Kant, ödev ahlakının dışında bir de toplumsal ahlaktan bahseder. Bunun en basit örneklerinden birisi de savaş esnasında insan öldürmektir. Savaş ortamında insan öldürmek, toplumsal bir ahlak anlayışının desteğindedir.
Ödev Ahlakı
Ona göre evrensel ahlak yasası mümkündür. Fakat böyle bir yasa doğa yasası gibi olanı değil, olması gerekeni içeren bir yapıda olmasıyla mümkündür. Bu yasa bizim içimizde var olan iradeyle gerçekleşir. Bu, otonomidir. Otonomi “Yasası kendi içinde olmaktır.” ki bununla birlikte özgürlük ortaya çıkar. Yani insan kendi ahlak yasasını kendi belirler. Bu, ahlaki eylemin temel şartıdır. Bu ahlak yasasına uymak zorunluluk değil, bir ödevdir.
Ödev; yapmayı, yerine getirmeyi kendi isteğimizle üstlendiğimiz, sorumluluğunu üzerimize aldığımız bir buyruktur. Bu buyruk insanı dışarıdan koşullayan koşullu buyruk (hipotetik imperatif) değildir. Bu buyruk, bizim kendimize koyduğumuz bir buyruk anlamında koşulsuz buyruk (kategorik imperatif) tur. Yani ödev insana başkası tarafından değil, bizzat kendisi tarafından, kendi vicdanı tarafından verilir. İnsan kendi ödevini kendisi oluşturur.
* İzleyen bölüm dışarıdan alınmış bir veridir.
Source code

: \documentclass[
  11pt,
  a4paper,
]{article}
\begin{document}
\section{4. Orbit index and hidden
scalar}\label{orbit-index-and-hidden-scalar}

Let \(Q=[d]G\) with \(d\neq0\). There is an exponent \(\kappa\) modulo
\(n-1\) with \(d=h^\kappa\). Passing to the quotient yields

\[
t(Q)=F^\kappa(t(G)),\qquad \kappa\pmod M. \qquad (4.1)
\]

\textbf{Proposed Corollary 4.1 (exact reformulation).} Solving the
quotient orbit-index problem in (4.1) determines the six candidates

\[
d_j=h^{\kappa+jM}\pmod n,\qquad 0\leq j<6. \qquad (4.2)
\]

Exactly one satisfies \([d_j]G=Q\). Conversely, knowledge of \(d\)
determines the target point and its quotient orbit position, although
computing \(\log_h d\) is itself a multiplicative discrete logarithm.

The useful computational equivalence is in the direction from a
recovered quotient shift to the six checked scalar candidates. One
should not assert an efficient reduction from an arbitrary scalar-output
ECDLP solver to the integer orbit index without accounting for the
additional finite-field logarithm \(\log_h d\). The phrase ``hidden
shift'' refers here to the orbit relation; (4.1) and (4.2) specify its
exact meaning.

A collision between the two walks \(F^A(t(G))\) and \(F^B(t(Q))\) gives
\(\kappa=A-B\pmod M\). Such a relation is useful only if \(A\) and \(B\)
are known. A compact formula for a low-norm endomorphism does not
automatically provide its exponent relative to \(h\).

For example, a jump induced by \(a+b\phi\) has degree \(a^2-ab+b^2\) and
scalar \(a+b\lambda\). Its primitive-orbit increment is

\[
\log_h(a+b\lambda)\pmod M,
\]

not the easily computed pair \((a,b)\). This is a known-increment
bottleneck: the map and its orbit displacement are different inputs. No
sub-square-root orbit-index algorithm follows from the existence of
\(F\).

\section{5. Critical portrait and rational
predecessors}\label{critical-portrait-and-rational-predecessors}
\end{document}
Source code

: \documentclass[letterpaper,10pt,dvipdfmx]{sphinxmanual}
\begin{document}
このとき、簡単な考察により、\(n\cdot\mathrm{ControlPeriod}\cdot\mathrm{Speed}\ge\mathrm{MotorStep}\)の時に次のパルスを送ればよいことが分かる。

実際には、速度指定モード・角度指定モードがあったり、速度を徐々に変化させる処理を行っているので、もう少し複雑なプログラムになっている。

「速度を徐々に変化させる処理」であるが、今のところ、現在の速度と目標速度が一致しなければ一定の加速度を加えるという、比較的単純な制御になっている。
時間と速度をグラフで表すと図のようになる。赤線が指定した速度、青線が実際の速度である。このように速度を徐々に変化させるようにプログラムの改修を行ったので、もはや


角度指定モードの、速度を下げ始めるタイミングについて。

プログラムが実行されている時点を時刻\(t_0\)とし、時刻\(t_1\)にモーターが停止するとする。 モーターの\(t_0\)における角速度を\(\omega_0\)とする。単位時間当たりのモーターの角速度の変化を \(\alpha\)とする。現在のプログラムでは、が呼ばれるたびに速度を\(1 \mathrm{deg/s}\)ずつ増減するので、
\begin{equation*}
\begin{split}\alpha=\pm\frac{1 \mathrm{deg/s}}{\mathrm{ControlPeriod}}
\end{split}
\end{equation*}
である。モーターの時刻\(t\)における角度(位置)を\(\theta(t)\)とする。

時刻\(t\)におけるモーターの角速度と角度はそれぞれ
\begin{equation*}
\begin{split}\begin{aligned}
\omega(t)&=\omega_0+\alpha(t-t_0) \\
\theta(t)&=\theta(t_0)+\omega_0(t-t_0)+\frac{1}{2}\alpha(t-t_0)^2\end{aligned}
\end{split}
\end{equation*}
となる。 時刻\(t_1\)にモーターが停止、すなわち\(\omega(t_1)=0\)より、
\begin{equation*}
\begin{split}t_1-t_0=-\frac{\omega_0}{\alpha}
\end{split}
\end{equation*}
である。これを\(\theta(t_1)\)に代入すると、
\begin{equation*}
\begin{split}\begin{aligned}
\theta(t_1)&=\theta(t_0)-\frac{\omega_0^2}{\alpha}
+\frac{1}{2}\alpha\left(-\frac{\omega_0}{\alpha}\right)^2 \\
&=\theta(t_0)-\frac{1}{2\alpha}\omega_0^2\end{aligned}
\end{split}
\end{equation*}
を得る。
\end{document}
Koşullu buyruk (hipotetik imperatif) belirli bir amaca ulaşmak için ne yapılması gerektiğini söyleyen buyruktur. İnsanın arzu ve isteklerine bağlı olan bu buyruk, eylemin muhtemel sonuçlarını dikkate alarak ortaya çıkar. Koşulsuz buyruk (kategorik imperatif) ise bir koşula bağlı olmadan, bütün insanlar için geçerliliği olan buyruktur. İnsanın arzu ve isteklerine bağlı olmayan bu buyruk, eylemin muhtemel sonuçlarını dikkate almadan, zorunlu olarak ortaya çıkar. Koşulsuz buyruğun temelinde üç ilke vardır:
- Öyle davran ki davranışın temelindeki ilke, tüm insanlar için geçerli olan evrensel ilke veya yasa olsun.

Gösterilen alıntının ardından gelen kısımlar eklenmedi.